If you’re not sure what skip counting is, think about counting by fives. Or twos or tens. Now think about counting by sevens or twelves. Now think about counting backwards from 120, by fours. That’s it. Skip counting is critical to having great number sense. It develops fluency in calculation, and it serves as the basis for multiplication and division.
Here are a few games and teaching ideas to encourage skip counting.
We played this all the time when I was growing up. The leader announces starting and finishing numbers and which numbers will be ‘buzz’. For example, we might start at 1, finish at 100, and say buzz on numbers that are multiples of 5. Students stand in a circle to count in turn by ones, but they say buzz instead of the specified numbers.
For example, a correct sequence would be “1, 2, 3, 4, buzz, 6, 7, 8, 9, buzz, 11 ….”
If a student forgets to buzz, they are out of the game. Last one standing wins.
This is a variation of Buzz. The rules are the same as for Buzz, but we buzz on some numbers, bizz on others and bizzbuzz when both are required.
For example if we are buzzing on multiples of 3 and fizzing on multiples of 10 the correct sequence is “1, 2, buzz, 4, 5, buzz, 7, 8, buzz, bizz, 11, buzz, 13, 14, buzz, 16, 17, buzz … and bizzbuzz” is said instead of 30.
This is an activity which assists children to move from orally counting by ones to skip counting. When counting from the starting number to the finishing number the children whisper the numbers that are not part of the count and say loudly the numbers that are part of the count. For example: If counting by twos the children would whisper the odd numbers and say loudly the even numbers (in bold): 1 2 3 45 67 8 9 10.
In the following example the students are using Whisper Count to count by twos starting at 2 and stopping at 20.
Initially, record all the numbers from 2 to 20.
2 3 4 5 6 7 8 9 10 11 12 13 14 15 16 17 18 19 20
Have your child circle the numbers that are part of counting by twos, starting with two.
Starting at one, you and your children whisper the odd numbers and say loudly the even numbers forwards from 2 to 20 and then count backwards from 20 to 2. Gradually increase the range.
Starting, finishing and counting sequences can be changed according to the needs of your children.
How far can you go?
Give your children a strip of coloured paper or a roll of paper. They record a counting sequence as far as they can. You can assign the counting sequence and starting number or may allow them to choose their own. You can restrict the amount of time spent on this activity or allow children to explore the pattern as far as they are able. Writing the numbers vertically assists the students to focus on any patterns that are formed.
After students have completed their strips you might ask questions such as:
- What pattern did you notice when counting by fives?
- When counting by fives would the number 70 be part of your counting pattern? How do you know?
- What if you were counting by fives and started at 135 what would the next few numbers be?
- What if you were counting backwards by fives from 90 what would the next few numbers be?

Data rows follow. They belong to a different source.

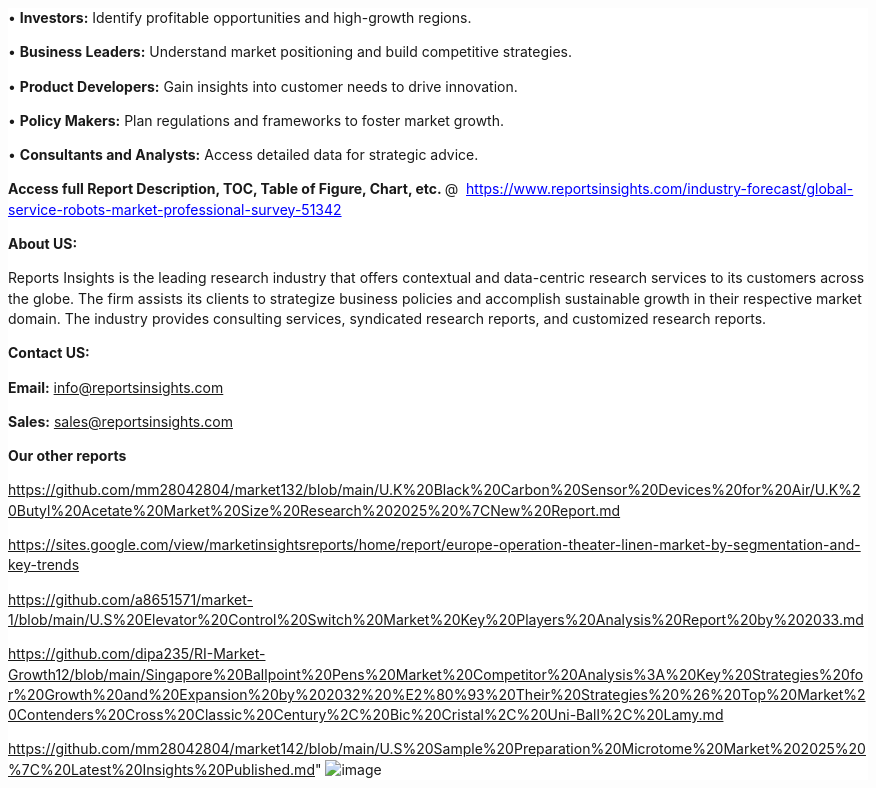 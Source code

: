 • <strong>Investors:</strong> Identify profitable opportunities and high-growth regions.

• <strong>Business Leaders:</strong> Understand market positioning and build competitive strategies.

• <strong>Product Developers:</strong> Gain insights into customer needs to drive innovation.

• <strong>Policy Makers:</strong> Plan regulations and frameworks to foster market growth.

• <strong>Consultants and Analysts:</strong> Access detailed data for strategic advice.
</ul>
<strong>Access full Report Description, TOC, Table of Figure, Chart, etc. </strong>@  <a href=https://www.reportsinsights.com/industry-forecast/global-service-robots-market-professional-survey-51342 style=color:#0000ff;>https://www.reportsinsights.com/industry-forecast/global-service-robots-market-professional-survey-51342</a></font>

<strong><strong>About US</strong>:</strong>

Reports Insights is the leading research industry that offers contextual and data-centric research services to its customers across the globe. The firm assists its clients to strategize business policies and accomplish sustainable growth in their respective market domain. The industry provides consulting services, syndicated research reports, and customized research reports.

<strong>Contact US:</strong>

<p class=""""><b>Email:</b> <a href=mailto:info@reportsinsights.com>info@reportsinsights.com</a></p>
<p class=""""><b>Sales:</b> <a href=mailto:sales@reportsinsights.com>sales@reportsinsights.com</a></p>

<strong>Our other reports</strong>

<a href=https://github.com/mm28042804/market132/blob/main/U.K%20Black%20Carbon%20Sensor%20Devices%20for%20Air/U.K%20Butyl%20Acetate%20Market%20Size%20Research%202025%20%7CNew%20Report.md>https://github.com/mm28042804/market132/blob/main/U.K%20Black%20Carbon%20Sensor%20Devices%20for%20Air/U.K%20Butyl%20Acetate%20Market%20Size%20Research%202025%20%7CNew%20Report.md</a>

<a href=https://sites.google.com/view/marketinsightsreports/home/report/europe-operation-theater-linen-market-by-segmentation-and-key-trends>https://sites.google.com/view/marketinsightsreports/home/report/europe-operation-theater-linen-market-by-segmentation-and-key-trends</a>

<a href=https://github.com/a8651571/market-1/blob/main/U.S%20Elevator%20Control%20Switch%20Market%20Key%20Players%20Analysis%20Report%20by%202033.md>https://github.com/a8651571/market-1/blob/main/U.S%20Elevator%20Control%20Switch%20Market%20Key%20Players%20Analysis%20Report%20by%202033.md</a>

<a href=https://github.com/dipa235/RI-Market-Growth12/blob/main/Singapore%20Ballpoint%20Pens%20Market%20Competitor%20Analysis%3A%20Key%20Strategies%20for%20Growth%20and%20Expansion%20by%202032%20%E2%80%93%20Their%20Strategies%20%26%20Top%20Market%20Contenders%20Cross%20Classic%20Century%2C%20Bic%20Cristal%2C%20Uni-Ball%2C%20Lamy.md>https://github.com/dipa235/RI-Market-Growth12/blob/main/Singapore%20Ballpoint%20Pens%20Market%20Competitor%20Analysis%3A%20Key%20Strategies%20for%20Growth%20and%20Expansion%20by%202032%20%E2%80%93%20Their%20Strategies%20%26%20Top%20Market%20Contenders%20Cross%20Classic%20Century%2C%20Bic%20Cristal%2C%20Uni-Ball%2C%20Lamy.md</a>

<a href=https://github.com/mm28042804/market142/blob/main/U.S%20Sample%20Preparation%20Microtome%20Market%202025%20%7C%20Latest%20Insights%20Published.md>https://github.com/mm28042804/market142/blob/main/U.S%20Sample%20Preparation%20Microtome%20Market%202025%20%7C%20Latest%20Insights%20Published.md</a>"
![image](https://github.com/user-attachments/assets/a83ed176-f3fb-4e5e-b412-9b6bf7ffa21d)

Initially children should place clear counters (you can buy them online) on a paper Hundreds Grid to mark the counting sequence. Clear counters are used so they can still see the numbers. Once the counters are in place they whisper the numbers that are not part of the counting sequence and touch the counters as they say loudly the numbers that are part of the counting sequence. Once children are confident with the counting sequences they will not need to use the Hundreds Grid.
On the Hundreds Grid below a child has started to place red counters on the fives counting pattern which will assist them to count fluently by fives. When children have said and recorded their counting sequences, you can ask questions such as:
- What number will come after 100 in your pattern?
- Can you continue counting by fives from 100?
- How would this help you count by tens?